**WHAT IS EXPECTED:**
Set down every record exactly as it appears.

(Collection entries)
· · · ·

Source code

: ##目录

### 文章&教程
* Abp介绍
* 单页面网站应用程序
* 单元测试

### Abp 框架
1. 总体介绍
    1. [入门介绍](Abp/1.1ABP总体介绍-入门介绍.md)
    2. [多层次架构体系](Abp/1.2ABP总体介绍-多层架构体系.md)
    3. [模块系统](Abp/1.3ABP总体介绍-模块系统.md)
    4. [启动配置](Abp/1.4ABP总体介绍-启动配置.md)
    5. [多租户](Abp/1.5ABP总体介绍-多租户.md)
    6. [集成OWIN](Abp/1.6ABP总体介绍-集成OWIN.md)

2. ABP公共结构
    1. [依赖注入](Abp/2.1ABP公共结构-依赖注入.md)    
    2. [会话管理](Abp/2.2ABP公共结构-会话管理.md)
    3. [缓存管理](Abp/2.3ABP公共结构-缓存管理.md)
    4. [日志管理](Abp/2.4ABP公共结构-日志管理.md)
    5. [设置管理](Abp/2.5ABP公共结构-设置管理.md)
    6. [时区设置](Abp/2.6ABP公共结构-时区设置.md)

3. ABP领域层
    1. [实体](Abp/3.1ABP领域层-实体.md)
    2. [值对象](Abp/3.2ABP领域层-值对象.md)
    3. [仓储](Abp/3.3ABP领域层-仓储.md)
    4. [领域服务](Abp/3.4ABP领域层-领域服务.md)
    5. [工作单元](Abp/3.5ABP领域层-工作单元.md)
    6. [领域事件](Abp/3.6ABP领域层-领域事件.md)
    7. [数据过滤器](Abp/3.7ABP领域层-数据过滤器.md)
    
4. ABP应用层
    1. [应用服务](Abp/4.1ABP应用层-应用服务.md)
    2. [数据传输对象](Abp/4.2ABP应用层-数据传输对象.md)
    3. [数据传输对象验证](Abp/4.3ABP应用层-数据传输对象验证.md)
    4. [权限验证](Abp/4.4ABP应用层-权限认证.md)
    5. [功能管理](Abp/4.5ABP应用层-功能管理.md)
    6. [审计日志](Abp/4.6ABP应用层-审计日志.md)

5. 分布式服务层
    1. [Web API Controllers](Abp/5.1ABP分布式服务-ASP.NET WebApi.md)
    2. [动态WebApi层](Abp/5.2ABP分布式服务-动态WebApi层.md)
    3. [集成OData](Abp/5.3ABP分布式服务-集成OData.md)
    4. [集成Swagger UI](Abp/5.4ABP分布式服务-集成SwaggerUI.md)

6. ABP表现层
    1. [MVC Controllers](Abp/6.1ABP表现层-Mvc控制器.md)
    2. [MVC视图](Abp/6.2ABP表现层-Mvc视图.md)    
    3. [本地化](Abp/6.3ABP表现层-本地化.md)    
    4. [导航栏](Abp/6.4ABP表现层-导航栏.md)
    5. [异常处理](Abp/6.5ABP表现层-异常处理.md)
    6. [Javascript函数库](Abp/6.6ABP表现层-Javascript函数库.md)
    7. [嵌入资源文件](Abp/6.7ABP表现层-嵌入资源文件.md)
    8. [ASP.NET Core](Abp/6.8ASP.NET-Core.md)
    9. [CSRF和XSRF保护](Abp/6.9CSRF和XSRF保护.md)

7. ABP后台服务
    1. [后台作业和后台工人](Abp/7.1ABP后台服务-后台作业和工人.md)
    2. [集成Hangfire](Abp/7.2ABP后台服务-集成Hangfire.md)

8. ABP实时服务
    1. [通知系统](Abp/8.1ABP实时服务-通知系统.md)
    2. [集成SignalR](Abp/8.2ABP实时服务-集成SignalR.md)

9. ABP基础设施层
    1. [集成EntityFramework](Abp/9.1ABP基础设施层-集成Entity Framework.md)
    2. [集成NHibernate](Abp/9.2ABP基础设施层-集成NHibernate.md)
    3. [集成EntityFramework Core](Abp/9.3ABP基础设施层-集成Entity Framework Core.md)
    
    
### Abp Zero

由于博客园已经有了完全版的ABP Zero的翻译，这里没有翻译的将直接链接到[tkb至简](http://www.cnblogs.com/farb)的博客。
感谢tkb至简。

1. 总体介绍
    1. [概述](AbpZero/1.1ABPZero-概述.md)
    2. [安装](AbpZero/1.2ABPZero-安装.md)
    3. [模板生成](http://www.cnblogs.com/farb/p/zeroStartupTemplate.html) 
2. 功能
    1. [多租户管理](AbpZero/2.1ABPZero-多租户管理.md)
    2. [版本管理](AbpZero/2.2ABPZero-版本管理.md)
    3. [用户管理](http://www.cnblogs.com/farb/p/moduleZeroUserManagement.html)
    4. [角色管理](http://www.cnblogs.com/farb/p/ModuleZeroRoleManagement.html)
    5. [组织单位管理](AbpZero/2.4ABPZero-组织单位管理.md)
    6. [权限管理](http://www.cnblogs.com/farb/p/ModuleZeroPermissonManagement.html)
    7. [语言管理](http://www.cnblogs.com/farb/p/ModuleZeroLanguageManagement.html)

· · · ·

**TASK RESPONSE:**
Source code

: ##目录

### 文章&教程
* Abp介绍
* 单页面网站应用程序
* 单元测试

### Abp 框架
1. 总体介绍
    1. [入门介绍](Abp/1.1ABP总体介绍-入门介绍.md)
    2. [多层次架构体系](Abp/1.2ABP总体介绍-多层架构体系.md)
    3. [模块系统](Abp/1.3ABP总体介绍-模块系统.md)
    4. [启动配置](Abp/1.4ABP总体介绍-启动配置.md)
    5. [多租户](Abp/1.5ABP总体介绍-多租户.md)
    6. [集成OWIN](Abp/1.6ABP总体介绍-集成OWIN.md)

2. ABP公共结构
    1. [依赖注入](Abp/2.1ABP公共结构-依赖注入.md)    
    2. [会话管理](Abp/2.2ABP公共结构-会话管理.md)
    3. [缓存管理](Abp/2.3ABP公共结构-缓存管理.md)
    4. [日志管理](Abp/2.4ABP公共结构-日志管理.md)
    5. [设置管理](Abp/2.5ABP公共结构-设置管理.md)
    6. [时区设置](Abp/2.6ABP公共结构-时区设置.md)

3. ABP领域层
    1. [实体](Abp/3.1ABP领域层-实体.md)
    2. [值对象](Abp/3.2ABP领域层-值对象.md)
    3. [仓储](Abp/3.3ABP领域层-仓储.md)
    4. [领域服务](Abp/3.4ABP领域层-领域服务.md)
    5. [工作单元](Abp/3.5ABP领域层-工作单元.md)
    6. [领域事件](Abp/3.6ABP领域层-领域事件.md)
    7. [数据过滤器](Abp/3.7ABP领域层-数据过滤器.md)
    
4. ABP应用层
    1. [应用服务](Abp/4.1ABP应用层-应用服务.md)
    2. [数据传输对象](Abp/4.2ABP应用层-数据传输对象.md)
    3. [数据传输对象验证](Abp/4.3ABP应用层-数据传输对象验证.md)
    4. [权限验证](Abp/4.4ABP应用层-权限认证.md)
    5. [功能管理](Abp/4.5ABP应用层-功能管理.md)
    6. [审计日志](Abp/4.6ABP应用层-审计日志.md)

5. 分布式服务层
    1. [Web API Controllers](Abp/5.1ABP分布式服务-ASP.NET WebApi.md)
    2. [动态WebApi层](Abp/5.2ABP分布式服务-动态WebApi层.md)
    3. [集成OData](Abp/5.3ABP分布式服务-集成OData.md)
    4. [集成Swagger UI](Abp/5.4ABP分布式服务-集成SwaggerUI.md)

6. ABP表现层
    1. [MVC Controllers](Abp/6.1ABP表现层-Mvc控制器.md)
    2. [MVC视图](Abp/6.2ABP表现层-Mvc视图.md)    
    3. [本地化](Abp/6.3ABP表现层-本地化.md)    
    4. [导航栏](Abp/6.4ABP表现层-导航栏.md)
    5. [异常处理](Abp/6.5ABP表现层-异常处理.md)
    6. [Javascript函数库](Abp/6.6ABP表现层-Javascript函数库.md)
    7. [嵌入资源文件](Abp/6.7ABP表现层-嵌入资源文件.md)
    8. [ASP.NET Core](Abp/6.8ASP.NET-Core.md)
    9. [CSRF和XSRF保护](Abp/6.9CSRF和XSRF保护.md)

7. ABP后台服务
    1. [后台作业和后台工人](Abp/7.1ABP后台服务-后台作业和工人.md)
    2. [集成Hangfire](Abp/7.2ABP后台服务-集成Hangfire.md)

8. ABP实时服务
    1. [通知系统](Abp/8.1ABP实时服务-通知系统.md)
    2. [集成SignalR](Abp/8.2ABP实时服务-集成SignalR.md)

9. ABP基础设施层
    1. [集成EntityFramework](Abp/9.1ABP基础设施层-集成Entity Framework.md)
    2. [集成NHibernate](Abp/9.2ABP基础设施层-集成NHibernate.md)
    3. [集成EntityFramework Core](Abp/9.3ABP基础设施层-集成Entity Framework Core.md)
    
    
### Abp Zero

由于博客园已经有了完全版的ABP Zero的翻译，这里没有翻译的将直接链接到[tkb至简](http://www.cnblogs.com/farb)的博客。
感谢tkb至简。

1. 总体介绍
    1. [概述](AbpZero/1.1ABPZero-概述.md)
    2. [安装](AbpZero/1.2ABPZero-安装.md)
    3. [模板生成](http://www.cnblogs.com/farb/p/zeroStartupTemplate.html) 
2. 功能
    1. [多租户管理](AbpZero/2.1ABPZero-多租户管理.md)
    2. [版本管理](AbpZero/2.2ABPZero-版本管理.md)
    3. [用户管理](http://www.cnblogs.com/farb/p/moduleZeroUserManagement.html)
    4. [角色管理](http://www.cnblogs.com/farb/p/ModuleZeroRoleManagement.html)
    5. [组织单位管理](AbpZero/2.4ABPZero-组织单位管理.md)
    6. [权限管理](http://www.cnblogs.com/farb/p/ModuleZeroPermissonManagement.html)
    7. [语言管理](http://www.cnblogs.com/farb/p/ModuleZeroLanguageManagement.html)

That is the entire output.